Two weeks ago HSH published a story discussing the disappointing results and projections of HUD’s Hope for Homeowner’s program. Seemingly aware of the program’s immediate lack of results, HUD worked to improve the initiative:
The only-recently-underway Hope for Homeowners plan for modifying thousands of troubled first mortgages was significantly enhanced this week, and now seems to provide a much greater set of incentives for lenders to press forward with migrating borrowers into more affordable loans. Originally, lenders were required to write down the value of the first mortgage to a 90% LTV, and any second lien holder would get nothing but a token payment — and not even that until the home was sold at some point in the future. The new plan calls for a first-lien writedown of just 3.5% (96.5% LTV) and the second-lien holder to get a cash payment (of, so far, undeclared size) immediately upon the loan’s modification. The plan’s change seems likely to get the process into a much higher gear.
Despite reports that further prove our economy is tanking, we never fail to provide some good news:
If there’s one bright spot, it’s that gasoline prices continue their march downward, adding crucial dollars to stressed household budgets. After worsening the early stages of the economic downturn by absorbing billions of dollars out the economy at $4 per gallon, prices have now descended to below $2 per gallon.
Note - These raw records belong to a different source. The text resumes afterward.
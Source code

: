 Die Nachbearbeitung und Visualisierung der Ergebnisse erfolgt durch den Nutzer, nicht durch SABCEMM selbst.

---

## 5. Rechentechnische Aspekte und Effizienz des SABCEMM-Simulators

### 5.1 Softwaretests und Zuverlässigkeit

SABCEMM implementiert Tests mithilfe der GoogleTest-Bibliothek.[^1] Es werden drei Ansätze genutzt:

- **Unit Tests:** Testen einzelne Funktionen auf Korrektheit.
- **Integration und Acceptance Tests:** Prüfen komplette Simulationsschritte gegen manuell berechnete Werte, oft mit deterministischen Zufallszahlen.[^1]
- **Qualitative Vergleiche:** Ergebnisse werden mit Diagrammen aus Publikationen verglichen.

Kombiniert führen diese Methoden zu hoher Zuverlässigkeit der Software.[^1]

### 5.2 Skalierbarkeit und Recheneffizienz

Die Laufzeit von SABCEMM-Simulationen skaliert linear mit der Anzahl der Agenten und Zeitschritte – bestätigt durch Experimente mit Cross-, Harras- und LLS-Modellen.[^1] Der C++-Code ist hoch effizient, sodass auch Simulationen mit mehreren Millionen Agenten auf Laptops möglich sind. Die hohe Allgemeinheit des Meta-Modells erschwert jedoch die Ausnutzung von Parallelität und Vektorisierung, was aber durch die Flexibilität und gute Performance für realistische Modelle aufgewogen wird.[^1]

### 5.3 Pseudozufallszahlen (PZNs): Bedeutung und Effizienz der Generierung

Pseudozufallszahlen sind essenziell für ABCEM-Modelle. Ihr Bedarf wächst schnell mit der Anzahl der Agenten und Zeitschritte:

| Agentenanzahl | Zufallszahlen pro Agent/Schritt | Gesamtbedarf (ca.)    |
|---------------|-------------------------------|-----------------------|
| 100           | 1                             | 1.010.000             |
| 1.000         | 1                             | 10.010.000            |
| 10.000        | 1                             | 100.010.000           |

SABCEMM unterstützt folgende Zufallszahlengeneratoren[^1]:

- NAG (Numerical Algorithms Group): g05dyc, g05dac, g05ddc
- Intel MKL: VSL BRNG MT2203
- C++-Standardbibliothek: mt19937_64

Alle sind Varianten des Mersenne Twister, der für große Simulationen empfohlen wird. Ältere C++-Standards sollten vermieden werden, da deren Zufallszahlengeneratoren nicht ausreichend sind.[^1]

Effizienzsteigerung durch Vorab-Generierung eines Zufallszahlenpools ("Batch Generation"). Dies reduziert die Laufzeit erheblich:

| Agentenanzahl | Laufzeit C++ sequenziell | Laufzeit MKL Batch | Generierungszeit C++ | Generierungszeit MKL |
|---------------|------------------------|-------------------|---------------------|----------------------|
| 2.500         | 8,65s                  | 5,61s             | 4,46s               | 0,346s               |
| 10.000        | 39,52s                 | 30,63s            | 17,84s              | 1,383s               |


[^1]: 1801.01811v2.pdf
To finish reading the rest of this week’s issue of HSH’s Market Trends Newsletter, click here. HSH’s free weekly Market Trends Newsletter, an in-depth analysis of various financial markets of the week prior, is published every Monday. Email subscribers — receive it in your inbox by Friday night, so sign up today! Also, be sure to check in with our Market Trends blog for all news relating to any weekly shift in mortgage rates.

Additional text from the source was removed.